▸ **Exercise aim**
Return every line from the records below with the string "Черепаха".
-*-
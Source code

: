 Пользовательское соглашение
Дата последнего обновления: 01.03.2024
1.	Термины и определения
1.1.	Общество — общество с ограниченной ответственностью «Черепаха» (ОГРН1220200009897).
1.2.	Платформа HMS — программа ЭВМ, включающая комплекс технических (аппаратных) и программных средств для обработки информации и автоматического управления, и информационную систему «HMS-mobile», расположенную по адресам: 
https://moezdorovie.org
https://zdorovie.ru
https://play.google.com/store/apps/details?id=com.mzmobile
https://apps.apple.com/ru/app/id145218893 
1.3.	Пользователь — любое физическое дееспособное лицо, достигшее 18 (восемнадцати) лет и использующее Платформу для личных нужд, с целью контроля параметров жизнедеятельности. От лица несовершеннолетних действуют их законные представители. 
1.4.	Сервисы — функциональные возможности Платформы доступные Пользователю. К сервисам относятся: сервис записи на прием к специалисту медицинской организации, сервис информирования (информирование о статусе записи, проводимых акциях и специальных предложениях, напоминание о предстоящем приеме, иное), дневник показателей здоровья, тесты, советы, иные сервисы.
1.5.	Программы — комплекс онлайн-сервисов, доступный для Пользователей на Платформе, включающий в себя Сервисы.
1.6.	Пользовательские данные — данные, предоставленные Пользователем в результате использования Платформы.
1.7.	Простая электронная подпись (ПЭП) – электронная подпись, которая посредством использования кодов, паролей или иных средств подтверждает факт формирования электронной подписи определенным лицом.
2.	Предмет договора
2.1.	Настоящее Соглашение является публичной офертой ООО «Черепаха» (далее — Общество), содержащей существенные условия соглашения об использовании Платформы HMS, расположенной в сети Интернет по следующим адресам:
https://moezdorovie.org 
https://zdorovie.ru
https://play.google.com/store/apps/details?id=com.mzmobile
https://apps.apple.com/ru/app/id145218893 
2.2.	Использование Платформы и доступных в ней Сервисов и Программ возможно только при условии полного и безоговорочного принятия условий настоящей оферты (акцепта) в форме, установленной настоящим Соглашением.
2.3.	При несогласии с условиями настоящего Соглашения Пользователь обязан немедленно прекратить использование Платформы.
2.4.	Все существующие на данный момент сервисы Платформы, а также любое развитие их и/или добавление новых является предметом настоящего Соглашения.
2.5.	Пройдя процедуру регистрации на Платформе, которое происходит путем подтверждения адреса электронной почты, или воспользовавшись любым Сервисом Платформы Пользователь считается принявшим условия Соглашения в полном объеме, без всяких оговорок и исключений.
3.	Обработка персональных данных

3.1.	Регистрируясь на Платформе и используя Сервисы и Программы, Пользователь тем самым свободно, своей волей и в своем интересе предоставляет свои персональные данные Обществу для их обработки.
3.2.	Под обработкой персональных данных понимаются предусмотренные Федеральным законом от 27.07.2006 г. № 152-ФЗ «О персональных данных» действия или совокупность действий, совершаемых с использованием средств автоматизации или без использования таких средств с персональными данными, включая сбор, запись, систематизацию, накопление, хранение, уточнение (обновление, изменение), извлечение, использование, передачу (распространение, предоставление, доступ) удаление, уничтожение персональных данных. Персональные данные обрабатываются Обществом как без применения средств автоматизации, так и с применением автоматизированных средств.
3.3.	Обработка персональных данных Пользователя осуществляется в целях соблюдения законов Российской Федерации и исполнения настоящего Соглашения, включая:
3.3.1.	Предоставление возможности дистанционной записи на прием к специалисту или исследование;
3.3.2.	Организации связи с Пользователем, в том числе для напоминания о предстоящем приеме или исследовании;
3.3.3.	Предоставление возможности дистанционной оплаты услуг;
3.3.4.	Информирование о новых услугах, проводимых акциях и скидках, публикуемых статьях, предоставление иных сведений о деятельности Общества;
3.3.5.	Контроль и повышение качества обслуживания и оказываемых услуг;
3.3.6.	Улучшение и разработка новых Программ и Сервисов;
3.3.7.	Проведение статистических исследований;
-*-
▸ **Answer to this problem**
1.1.	Общество — общество с ограниченной ответственностью «Черепаха» (ОГРН1220200009897).
2.1.	Настоящее Соглашение является публичной офертой ООО «Черепаха» (далее — Общество), содержащей существенные условия соглашения об использовании Платформы HMS, расположенной в сети Интернет по следующим адресам:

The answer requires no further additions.